One of my favorite poems is Robert Frost's The Road Not Taken. There is something poignant about the image of standing at a fork in the path and having to choose which direction to take. That image is probably why The Road Not Taken has achieved the status as an iconic American poem.
These days, I feel as though my life has reached the point of mirroring the poem - or at least its first lines:
"Two roads diverged in a yellow wood,
And sorry I could not travel both
And be one traveler, long I stood..."
Right at this moment I see myself standing in that yellow wood; listening to the breeze blow through the trees; considering the two paths that lay ahead of me and wondering what lies down each; wishing that I could see just a little bit farther down each, just around the next bend or over the next hill.
But alas, I can't. I have not the time to travel down one a ways and then return to take the other. I must choose one or the other.
Which is why I say that my life has become a poem.
The parallel is not exact, though, because the two roads I face do not mirror those described by Frost. He describes a road well traveled and a road not so well traveled. By contrast, I see two paths that appear equally worn.
On the left is a path that looks for all intents and purposes like it ends in a dead end about 100 yards down the road. But there might be a narrow path at the cul-de-sac at the end of the path. It's a little foggy and I think I see something, but can I risk choosing a path without knowing that it actually leads somewhere?
On the right, though, is a path that bends sharply at about 100 yards. It clearly goes somewhere, I just have no idea where.
And so here I stand.
The frustrating part is that this time I can't fall back on the "God wants one and not the other" position. Because of what I believe about God and the future and free will, I am forced to admit that both are viable options. To be sure, one path may be God's "best" for me, but that does not mean that God will not bless me on the other path. There is no "right" answer in terms of one path leading to happiness and one leading to destruction.

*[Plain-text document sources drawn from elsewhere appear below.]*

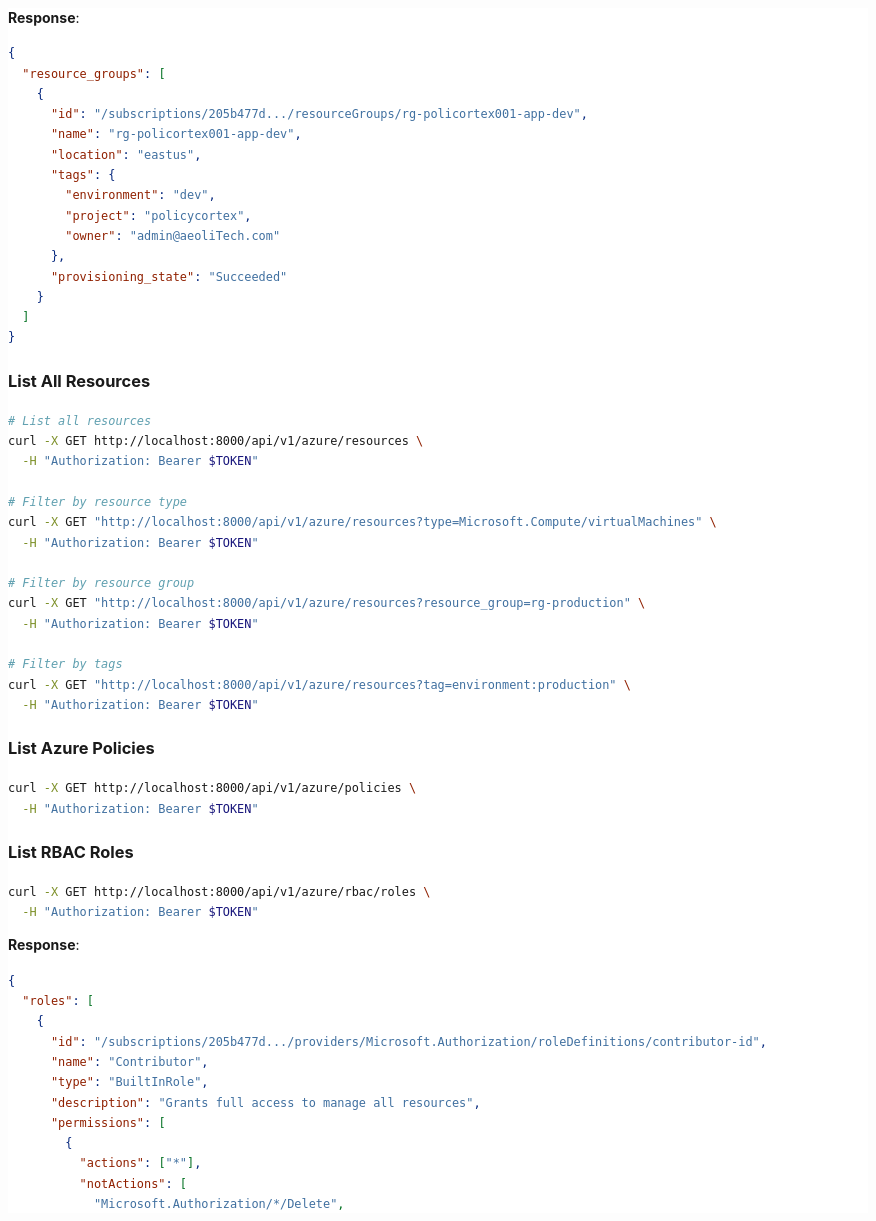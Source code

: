 **Response**:
```json
{
  "resource_groups": [
    {
      "id": "/subscriptions/205b477d.../resourceGroups/rg-policortex001-app-dev",
      "name": "rg-policortex001-app-dev",
      "location": "eastus",
      "tags": {
        "environment": "dev",
        "project": "policycortex",
        "owner": "admin@aeoliTech.com"
      },
      "provisioning_state": "Succeeded"
    }
  ]
}
```

### List All Resources
```bash
# List all resources
curl -X GET http://localhost:8000/api/v1/azure/resources \
  -H "Authorization: Bearer $TOKEN"

# Filter by resource type
curl -X GET "http://localhost:8000/api/v1/azure/resources?type=Microsoft.Compute/virtualMachines" \
  -H "Authorization: Bearer $TOKEN"

# Filter by resource group
curl -X GET "http://localhost:8000/api/v1/azure/resources?resource_group=rg-production" \
  -H "Authorization: Bearer $TOKEN"

# Filter by tags
curl -X GET "http://localhost:8000/api/v1/azure/resources?tag=environment:production" \
  -H "Authorization: Bearer $TOKEN"
```

### List Azure Policies
```bash
curl -X GET http://localhost:8000/api/v1/azure/policies \
  -H "Authorization: Bearer $TOKEN"
```

### List RBAC Roles
```bash
curl -X GET http://localhost:8000/api/v1/azure/rbac/roles \
  -H "Authorization: Bearer $TOKEN"
```

**Response**:
```json
{
  "roles": [
    {
      "id": "/subscriptions/205b477d.../providers/Microsoft.Authorization/roleDefinitions/contributor-id",
      "name": "Contributor",
      "type": "BuiltInRole",
      "description": "Grants full access to manage all resources",
      "permissions": [
        {
          "actions": ["*"],
          "notActions": [
            "Microsoft.Authorization/*/Delete",
```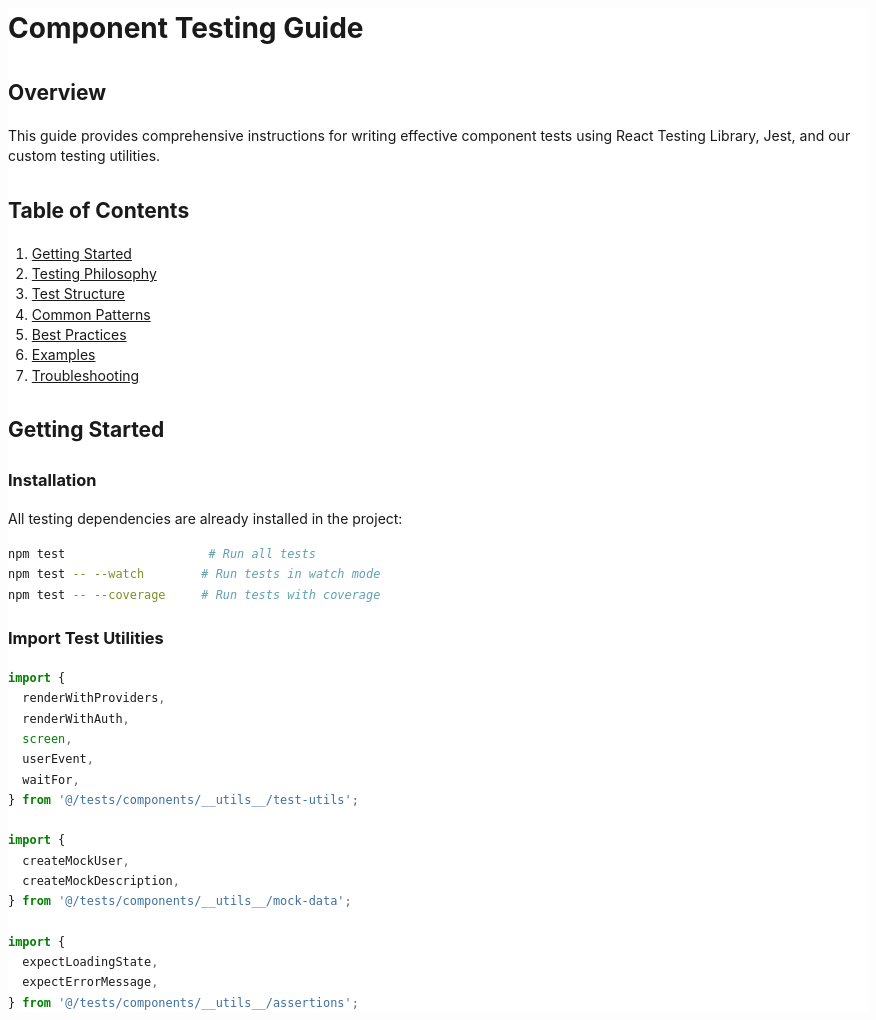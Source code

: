 # Component Testing Guide

## Overview

This guide provides comprehensive instructions for writing effective component tests using React Testing Library, Jest, and our custom testing utilities.

## Table of Contents

1. [Getting Started](#getting-started)
2. [Testing Philosophy](#testing-philosophy)
3. [Test Structure](#test-structure)
4. [Common Patterns](#common-patterns)
5. [Best Practices](#best-practices)
6. [Examples](#examples)
7. [Troubleshooting](#troubleshooting)

## Getting Started

### Installation

All testing dependencies are already installed in the project:

```bash
npm test                    # Run all tests
npm test -- --watch        # Run tests in watch mode
npm test -- --coverage     # Run tests with coverage
```

### Import Test Utilities

```typescript
import {
  renderWithProviders,
  renderWithAuth,
  screen,
  userEvent,
  waitFor,
} from '@/tests/components/__utils__/test-utils';

import {
  createMockUser,
  createMockDescription,
} from '@/tests/components/__utils__/mock-data';

import {
  expectLoadingState,
  expectErrorMessage,
} from '@/tests/components/__utils__/assertions';
```
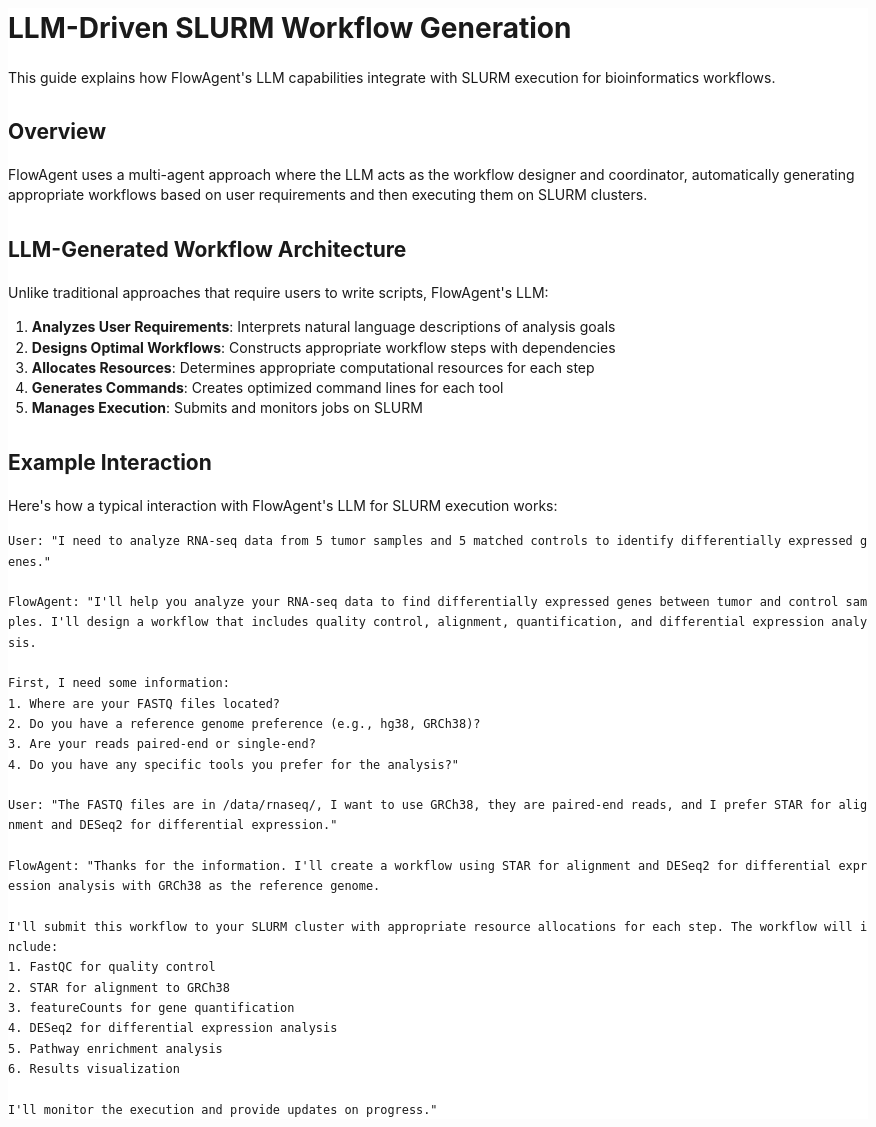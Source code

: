 # LLM-Driven SLURM Workflow Generation

This guide explains how FlowAgent's LLM capabilities integrate with SLURM execution for bioinformatics workflows.

## Overview

FlowAgent uses a multi-agent approach where the LLM acts as the workflow designer and coordinator, automatically generating appropriate workflows based on user requirements and then executing them on SLURM clusters.

## LLM-Generated Workflow Architecture

Unlike traditional approaches that require users to write scripts, FlowAgent's LLM:

1. **Analyzes User Requirements**: Interprets natural language descriptions of analysis goals
2. **Designs Optimal Workflows**: Constructs appropriate workflow steps with dependencies
3. **Allocates Resources**: Determines appropriate computational resources for each step
4. **Generates Commands**: Creates optimized command lines for each tool
5. **Manages Execution**: Submits and monitors jobs on SLURM

## Example Interaction

Here's how a typical interaction with FlowAgent's LLM for SLURM execution works:

```
User: "I need to analyze RNA-seq data from 5 tumor samples and 5 matched controls to identify differentially expressed genes."

FlowAgent: "I'll help you analyze your RNA-seq data to find differentially expressed genes between tumor and control samples. I'll design a workflow that includes quality control, alignment, quantification, and differential expression analysis.

First, I need some information:
1. Where are your FASTQ files located?
2. Do you have a reference genome preference (e.g., hg38, GRCh38)?
3. Are your reads paired-end or single-end?
4. Do you have any specific tools you prefer for the analysis?"

User: "The FASTQ files are in /data/rnaseq/, I want to use GRCh38, they are paired-end reads, and I prefer STAR for alignment and DESeq2 for differential expression."

FlowAgent: "Thanks for the information. I'll create a workflow using STAR for alignment and DESeq2 for differential expression analysis with GRCh38 as the reference genome.

I'll submit this workflow to your SLURM cluster with appropriate resource allocations for each step. The workflow will include:
1. FastQC for quality control
2. STAR for alignment to GRCh38
3. featureCounts for gene quantification
4. DESeq2 for differential expression analysis
5. Pathway enrichment analysis
6. Results visualization

I'll monitor the execution and provide updates on progress."
```
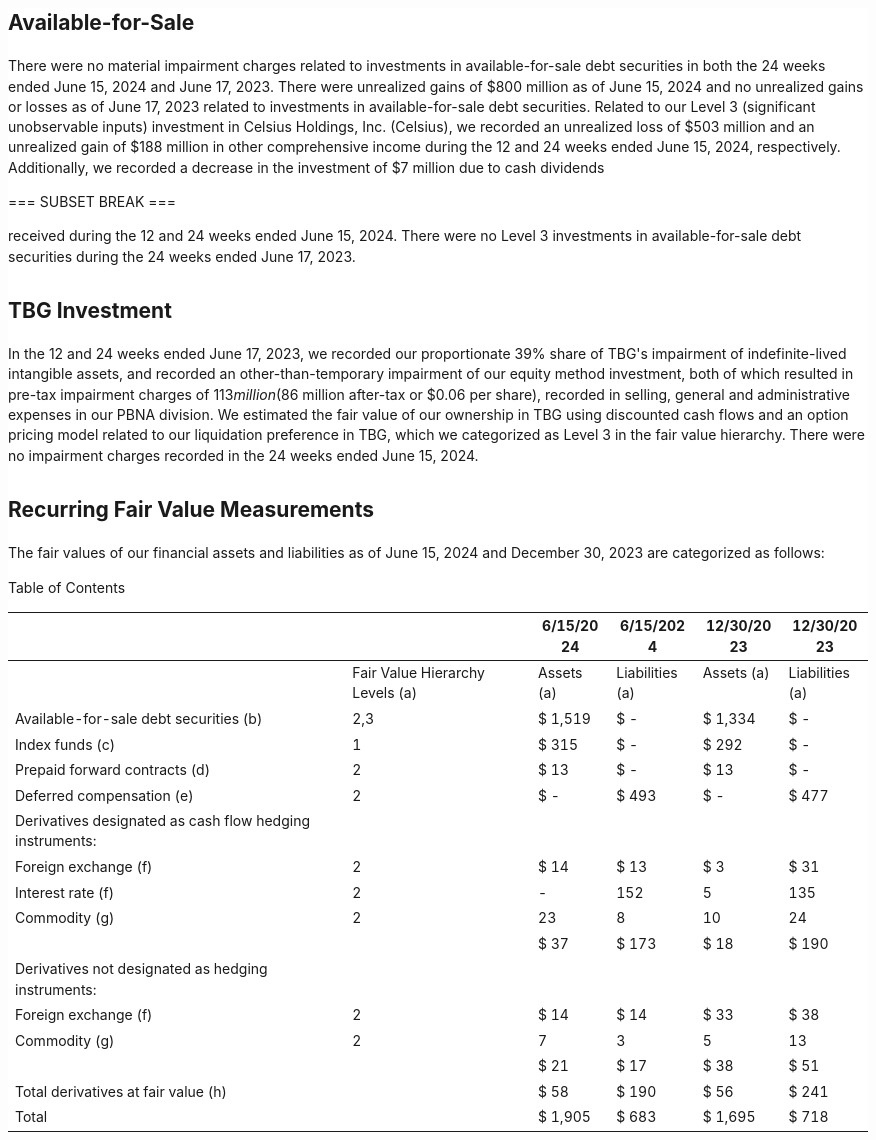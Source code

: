 ## Available-for-Sale

There were no material impairment charges related to investments in available-for-sale debt securities in both the 24 weeks ended June 15, 2024 and June 17, 2023. There were unrealized gains of $800 million as of June 15, 2024 and no unrealized gains or losses as of June 17, 2023 related to investments in available-for-sale debt securities. Related to our Level 3 (significant unobservable inputs) investment in Celsius Holdings, Inc. (Celsius), we recorded an unrealized loss of $503 million and an unrealized gain of $188 million in other comprehensive income during the 12 and 24 weeks ended June 15, 2024, respectively. Additionally, we recorded a decrease in the investment of $7 million due to cash dividends

=== SUBSET BREAK ===

received during the 12 and 24 weeks ended June 15, 2024. There were no Level 3 investments in available-for-sale debt securities during the 24 weeks ended June 17, 2023.

## TBG Investment

In the 12 and 24 weeks ended June 17, 2023, we recorded our proportionate 39% share of TBG's impairment of indefinite-lived intangible assets, and recorded an other-than-temporary impairment of our equity method investment, both of which resulted in pre-tax impairment charges of $113 million ($86 million after-tax or $0.06 per share), recorded in selling, general and administrative expenses in our PBNA division. We estimated the fair value of our ownership in TBG using discounted cash flows and an option pricing model related to our liquidation preference in TBG, which we categorized as Level 3 in the fair value hierarchy. There were no impairment charges recorded in the 24 weeks ended June 15, 2024.

## Recurring Fair Value Measurements

The fair values of our financial assets and liabilities as of June 15, 2024 and December 30, 2023 are categorized as follows:

Table of Contents

|                                                          |                                 | 6/15/2024   | 6/15/2024       | 12/30/2023   | 12/30/2023      |
|----------------------------------------------------------|---------------------------------|-------------|-----------------|--------------|-----------------|
|                                                          | Fair Value Hierarchy Levels (a) | Assets (a)  | Liabilities (a) | Assets (a)   | Liabilities (a) |
| Available-for-sale debt securities  (b)                  | 2,3                             | $ 1,519     | $ -             | $ 1,334      | $ -             |
| Index funds  (c)                                         | 1                               | $ 315       | $ -             | $ 292        | $ -             |
| Prepaid forward contracts  (d)                           | 2                               | $ 13        | $ -             | $ 13         | $ -             |
| Deferred compensation  (e)                               | 2                               | $ -         | $ 493           | $ -          | $ 477           |
| Derivatives designated as cash flow hedging instruments: |                                 |             |                 |              |                 |
| Foreign exchange  (f)                                    | 2                               | $ 14        | $ 13            | $ 3          | $ 31            |
| Interest rate  (f)                                       | 2                               | -           | 152             | 5            | 135             |
| Commodity  (g)                                           | 2                               | 23          | 8               | 10           | 24              |
|                                                          |                                 | $ 37        | $ 173           | $ 18         | $ 190           |
| Derivatives not designated as hedging instruments:       |                                 |             |                 |              |                 |
| Foreign exchange  (f)                                    | 2                               | $ 14        | $ 14            | $ 33         | $ 38            |
| Commodity  (g)                                           | 2                               | 7           | 3               | 5            | 13              |
|                                                          |                                 | $ 21        | $ 17            | $ 38         | $ 51            |
| Total derivatives at fair value  (h)                     |                                 | $ 58        | $ 190           | $ 56         | $ 241           |
| Total                                                    |                                 | $ 1,905     | $ 683           | $ 1,695      | $ 718           |
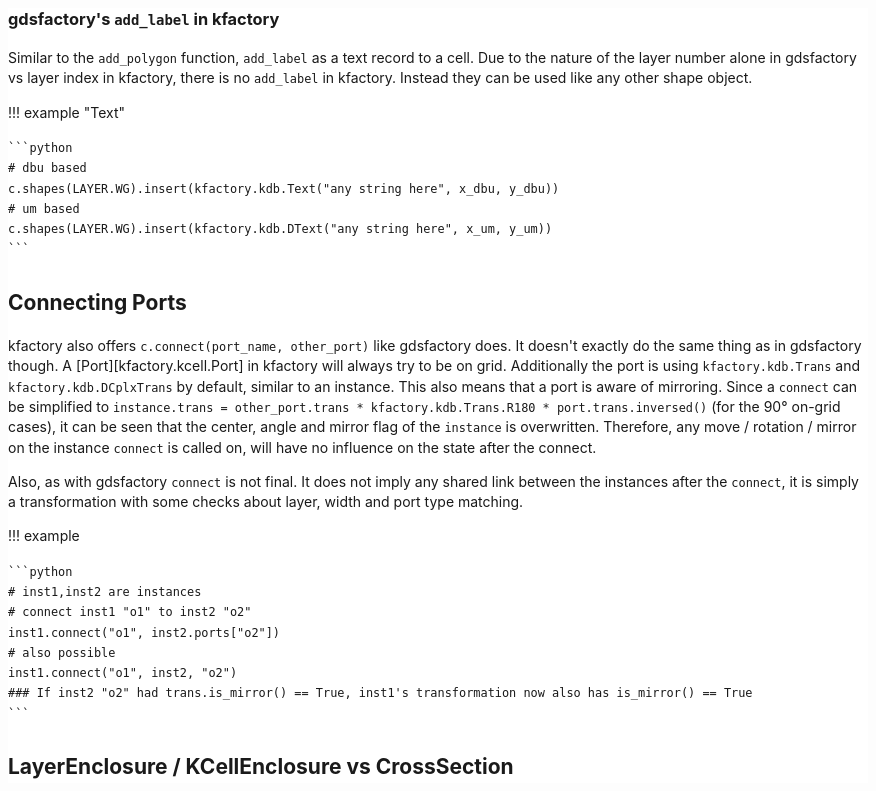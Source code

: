 ### gdsfactory's `add_label` in kfactory

Similar to the `add_polygon` function, `add_label` as a text record to a cell. Due to the nature of the layer number alone in gdsfactory vs layer index in kfactory,
there is no `add_label` in kfactory. Instead they can be used like any other shape object.

!!! example "Text"

    ```python
    # dbu based
    c.shapes(LAYER.WG).insert(kfactory.kdb.Text("any string here", x_dbu, y_dbu))
    # um based
    c.shapes(LAYER.WG).insert(kfactory.kdb.DText("any string here", x_um, y_um))
    ```

## Connecting Ports

kfactory also offers `c.connect(port_name, other_port)` like gdsfactory does. It doesn't exactly do the same thing as in gdsfactory though. A [Port][kfactory.kcell.Port]
in kfactory will always try to be on grid. Additionally the port is using `kfactory.kdb.Trans` and `kfactory.kdb.DCplxTrans` by default, similar to an instance.
This also means that a port is aware of mirroring. Since a `connect` can be simplified to `instance.trans = other_port.trans * kfactory.kdb.Trans.R180 * port.trans.inversed()`
(for the 90° on-grid cases), it can be seen that the center, angle and mirror flag of the `instance` is overwritten. Therefore, any move / rotation / mirror on the instance
`connect` is called on, will have no influence on the state after the connect.

Also, as with gdsfactory `connect` is not final. It does not imply any shared link between the instances after the `connect`, it is simply a transformation with some checks
about layer, width and port type matching.


!!! example

    ```python
    # inst1,inst2 are instances
    # connect inst1 "o1" to inst2 "o2"
    inst1.connect("o1", inst2.ports["o2"])
    # also possible
    inst1.connect("o1", inst2, "o2")
    ### If inst2 "o2" had trans.is_mirror() == True, inst1's transformation now also has is_mirror() == True
    ```

## LayerEnclosure / KCellEnclosure vs CrossSection
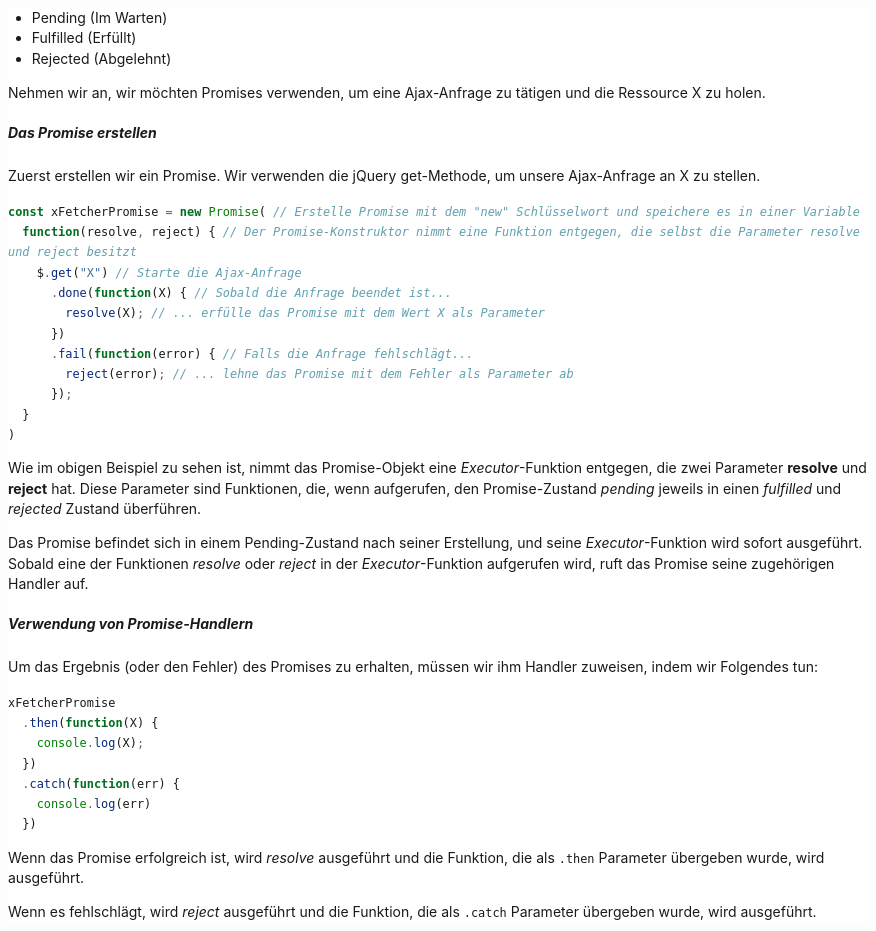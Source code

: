 - Pending (Im Warten)
- Fulfilled (Erfüllt)
- Rejected (Abgelehnt)

Nehmen wir an, wir möchten Promises verwenden, um eine Ajax-Anfrage zu tätigen und die Ressource X zu holen.

##### Das Promise erstellen

Zuerst erstellen wir ein Promise. Wir verwenden die jQuery get-Methode, um unsere Ajax-Anfrage an X zu stellen.

```js
const xFetcherPromise = new Promise( // Erstelle Promise mit dem "new" Schlüsselwort und speichere es in einer Variable
  function(resolve, reject) { // Der Promise-Konstruktor nimmt eine Funktion entgegen, die selbst die Parameter resolve und reject besitzt
    $.get("X") // Starte die Ajax-Anfrage
      .done(function(X) { // Sobald die Anfrage beendet ist...
        resolve(X); // ... erfülle das Promise mit dem Wert X als Parameter
      })
      .fail(function(error) { // Falls die Anfrage fehlschlägt...
        reject(error); // ... lehne das Promise mit dem Fehler als Parameter ab
      });
  }
)
```

Wie im obigen Beispiel zu sehen ist, nimmt das Promise-Objekt eine *Executor*-Funktion entgegen, die zwei Parameter **resolve** und **reject** hat. Diese Parameter sind Funktionen, die, wenn aufgerufen, den Promise-Zustand *pending* jeweils in einen *fulfilled* und *rejected* Zustand überführen.

Das Promise befindet sich in einem Pending-Zustand nach seiner Erstellung, und seine *Executor*-Funktion wird sofort ausgeführt. Sobald eine der Funktionen *resolve* oder *reject* in der *Executor*-Funktion aufgerufen wird, ruft das Promise seine zugehörigen Handler auf.

##### Verwendung von Promise-Handlern

Um das Ergebnis (oder den Fehler) des Promises zu erhalten, müssen wir ihm Handler zuweisen, indem wir Folgendes tun:

```js
xFetcherPromise
  .then(function(X) {
    console.log(X);
  })
  .catch(function(err) {
    console.log(err)
  })
```

Wenn das Promise erfolgreich ist, wird *resolve* ausgeführt und die Funktion, die als `.then` Parameter übergeben wurde, wird ausgeführt.

Wenn es fehlschlägt, wird *reject* ausgeführt und die Funktion, die als `.catch` Parameter übergeben wurde, wird ausgeführt.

It would help if the two paths were a bit more like Frost's, if there were some obvious distinguishing characteristic that makes one clearly preferable over the other. But again, there is no such mark - they both look equally worn and equally attractive. There are pros and cons associated with each.
None of which helps make the decision easier.
"Two roads diverged in a yellow wood..."
And I have have no idea which one I'm taking.